Nous avons par exemple sélectionné un jeune designer, diplômé de l’école des Beaux-Arts de Rennes, venu en stage à l’Hôtel Pasteur il y a deux ans. Il est aujourd’hui parrainé par la maîtrise d’œuvre en vue de réaliser la conception de la future cuisine, à partir du réemploi d’anciennes paillasses trouvées sur site. Une autre expérience va être portée par les Compagnons bâtisseurs, et concerne la remobilisation de personnes marginalisées socialement en vue de leur réinsertion. On travaille aussi beaucoup avec des associations qui donnent des cours de français pour les demandeurs d’asile. En fait, l’idée est que toute personne qui aurait envie de trouver dans l’Hôtel Pasteur une approche par le travail, par le faire, et se servir du chantier en vue de trouver une porte de sortie pour s’insérer dans des entreprises, pour apprendre dans les métiers du bâtiment, etc. puisse le faire.

Nous aimerions enfin faire de ce chantier ce que j’appelle « un acte culturel ». Cette démarche est issue de la méthode de Patrick Bouchain : il s’agit de toujours faire en sorte que des grands événements publics aient lieu lors des temps forts du chantier pour permettre aux citoyens Rennais de s’approprier le chantier avant même que le bâtiment ne soit réouvert. Lorsque l’on met à nu une charpente par exemple, on programme un cours sur la charpente, quand on travaille au niveau des cours de l’école maternelle, on peut commencer à faire revenir les enfants pour qu’ils puissent s’approprier leur future école pendant le chantier.

L’Observatoire Quelle est l’histoire de cette commande publique ? Quelle gouvernance a-t-elle été envisagée pour la gestion du projet, notamment par rapport à la place de la collectivité territoriale, propriétaire du bâtiment et porteur de la commande, et celle de la société civile, qui va animer le lieu ?

S. R. – À l’origine, il y avait une impulsion politique de notre ancien maire, Daniel Delaveau, qui s’interrogeait sur la revalorisation de son patrimoine abandonné. Les maires sont confrontés à cela et n’ont pas les moyens de porter une commande publique classique pour en faire un énième équipement culturel qui coûterait très cher en fonctionnement.

On ne peut pas non plus détruire ces bâtiments car ils sont classés, ou implantés dans des « périmètres bâtiment historique » comme le nôtre. Enfin, l’investisseur immobilier le rachèterait pour un euro symbolique, faute d’entretien. On connait l’histoire : ce sont des patrimoines dont la valeur est nulle, qui sont toujours restés propriété de la collectivité, et pour lesquels on ne sait pas porter une commande classique aujourd’hui. En 2012, le maire prend un risque et décide d’activer l’université Foraine, cette « école des situations ». De ces observations naît la fabrication d’un lieu nouveau. Il n’y avait donc pas de commande spécifique au départ, nous l’avons quelque part fabriquée.

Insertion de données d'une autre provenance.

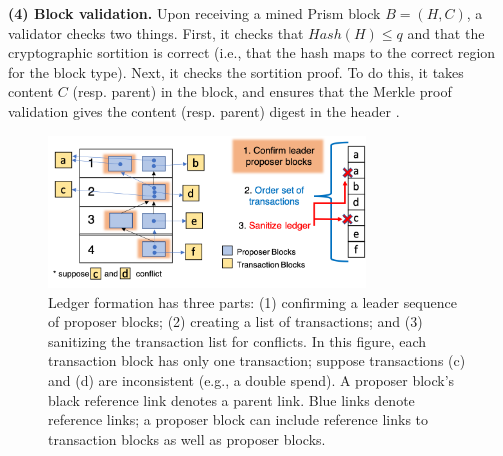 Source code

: \noindent \textbf{(4) Block validation.}
Upon  receiving a mined Prism block $B=(H,C)$, a validator checks two things. 
First, it  checks that $Hash( H) \leq q$ and that the cryptographic sortition is correct  (i.e., that the hash  maps to the correct region for the block type).
Next, it checks the sortition proof.  
To do this, it takes content $C$ (resp. parent) in  the block, and ensures that the Merkle proof validation gives the content (resp. parent) digest in the header \cite{merkle}. 


\begin{figure}
   \centering
   \includegraphics[width=0.75\textwidth]{figures/ledger_generation.png}
    \caption{\small Ledger formation has three parts:  
   (1)  confirming a leader  sequence of proposer blocks;
   (2)  creating a list  of transactions;
   and (3) sanitizing the transaction list for conflicts. 
   In this figure, each transaction  block has only one transaction; suppose transactions  (c) and (d) are inconsistent (e.g., a double spend).
   A proposer block's black reference link denotes a parent link. 
    Blue links denote reference links; a proposer block can include reference links to transaction blocks as well as proposer blocks.}
   \label{fig:leader_ledger}

 \end{figure}


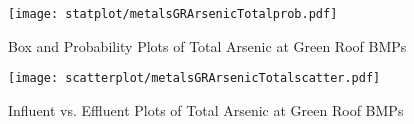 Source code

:         \begin{figure}[hb]   %
            \centering
            \texttt{[image: statplot/metalsGRArsenicTotalprob.pdf]}
            \caption{Box and Probability Plots of Total Arsenic at Green Roof BMPs}
        \end{figure}         %
        
        
        \begin{figure}[hb]   %
            \centering
            \texttt{[image: scatterplot/metalsGRArsenicTotalscatter.pdf]}
            \caption{Influent vs. Effluent Plots of Total Arsenic at Green Roof BMPs}
        \end{figure}         %
        \clearpage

En 2014, Nathalie Appéré, la nouvelle maire, reprend à son compte ce projet pas toujours évident à porter politiquement. Face à une démographie en constante hausse, la Ville décide de déplacer et d’agrandir une école maternelle tout en permettant la poursuite du projet des étages avec une fabrication et une gouvernance davantage partagée. Elle délègue la maîtrise d’ouvrage à sa société publique locale d’aménagement « Territoires publics » qui décide de continuer la permanence architecturale, et me missionne pour la maîtrise d’ouvrage et maîtrise d’usage. C’est une première et c’est intéressant. J’ai proposé dès le départ de réunir une assemblée de partenaires en créant des comités avec des représentants de la société civile. La Ville accepte, parraine et accompagne ce groupe de travail mobilisé et citoyen, qui continue d’écrire le règlement de vie, le règlement intérieur, la charte Pasteur, la future structuration juridique de gestion du lieu et le modèle économique.

L’architecte doit retrouver sa fonction de conseil au plus proche des besoins sociétaux.

Aujourd’hui, nous avons une association collégiale qui se divise en trois : le collège des gestionnaires représenté par « Territoires publiques » mais qui n’aura plus lieu d’être à la réception du bâtiment ; les hôtes utilisateurs, qui représentent les besoins de la société civile, qui doit évoluer et changer tous les ans ; et le collège des « sages », représenté aussi par des personnes physiques garantes de la philosophie, de la démarche et des valeurs promues par la charte. Cette association collégiale invite la Ville et l’aménageur à participer à cette gouvernance, dans une vraie relation de confiance.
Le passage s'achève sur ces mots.